[Plain-text document sources]
################
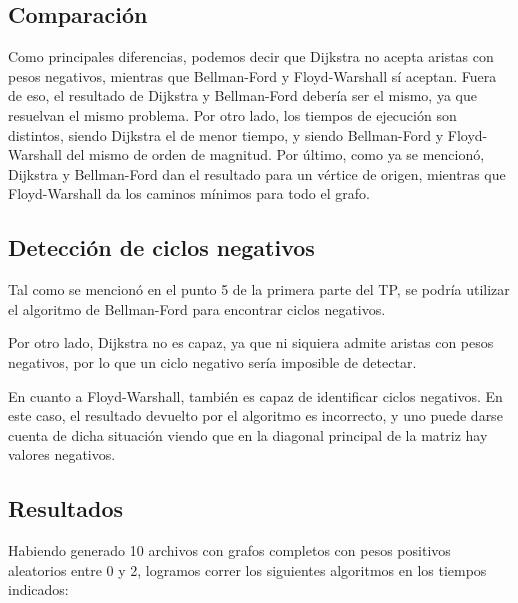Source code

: \documentclass[a4paper,10pt]{article}
\begin{document}
\subsection{Comparación}
	Como principales diferencias, podemos decir que Dijkstra no acepta aristas con pesos negativos, mientras que Bellman-Ford y Floyd-Warshall sí aceptan. Fuera de eso, el resultado de Dijkstra y Bellman-Ford debería ser el mismo, ya que resuelvan el mismo problema. Por otro lado, los tiempos de ejecución son distintos, siendo Dijkstra el de menor tiempo, y siendo Bellman-Ford y Floyd-Warshall del mismo de orden de magnitud. Por último, como ya se mencionó, Dijkstra y Bellman-Ford dan el resultado para un vértice de origen, mientras que Floyd-Warshall da los caminos mínimos para todo el grafo.

\subsection{Detección de ciclos negativos}
	Tal como se mencionó en el punto 5 de la primera parte del TP, se podría utilizar el algoritmo de Bellman-Ford para encontrar ciclos negativos.

	Por otro lado, Dijkstra no es capaz, ya que ni siquiera admite aristas con pesos negativos, por lo que un ciclo negativo sería imposible de detectar.

	En cuanto a Floyd-Warshall, también es capaz de identificar ciclos negativos. En este caso, el resultado devuelto por el algoritmo es incorrecto, y uno puede darse cuenta de dicha situación viendo que en la diagonal principal de la matriz hay valores negativos.

\subsection{Resultados}
	Habiendo generado 10 archivos con grafos completos con pesos positivos aleatorios entre 0 y 2, logramos correr los siguientes algoritmos en los tiempos indicados:
\end{document}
################
▶ Exercise aim
Reproduce all of the data exactly, omitting each picture it holds.

▶ Written solution
Source code

: \documentclass[a4paper,10pt]{article}
\begin{document}
\subsection{Comparación}
	Como principales diferencias, podemos decir que Dijkstra no acepta aristas con pesos negativos, mientras que Bellman-Ford y Floyd-Warshall sí aceptan. Fuera de eso, el resultado de Dijkstra y Bellman-Ford debería ser el mismo, ya que resuelvan el mismo problema. Por otro lado, los tiempos de ejecución son distintos, siendo Dijkstra el de menor tiempo, y siendo Bellman-Ford y Floyd-Warshall del mismo de orden de magnitud. Por último, como ya se mencionó, Dijkstra y Bellman-Ford dan el resultado para un vértice de origen, mientras que Floyd-Warshall da los caminos mínimos para todo el grafo.

\subsection{Detección de ciclos negativos}
	Tal como se mencionó en el punto 5 de la primera parte del TP, se podría utilizar el algoritmo de Bellman-Ford para encontrar ciclos negativos.

	Por otro lado, Dijkstra no es capaz, ya que ni siquiera admite aristas con pesos negativos, por lo que un ciclo negativo sería imposible de detectar.

	En cuanto a Floyd-Warshall, también es capaz de identificar ciclos negativos. En este caso, el resultado devuelto por el algoritmo es incorrecto, y uno puede darse cuenta de dicha situación viendo que en la diagonal principal de la matriz hay valores negativos.

\subsection{Resultados}
	Habiendo generado 10 archivos con grafos completos con pesos positivos aleatorios entre 0 y 2, logramos correr los siguientes algoritmos en los tiempos indicados:
\end{document}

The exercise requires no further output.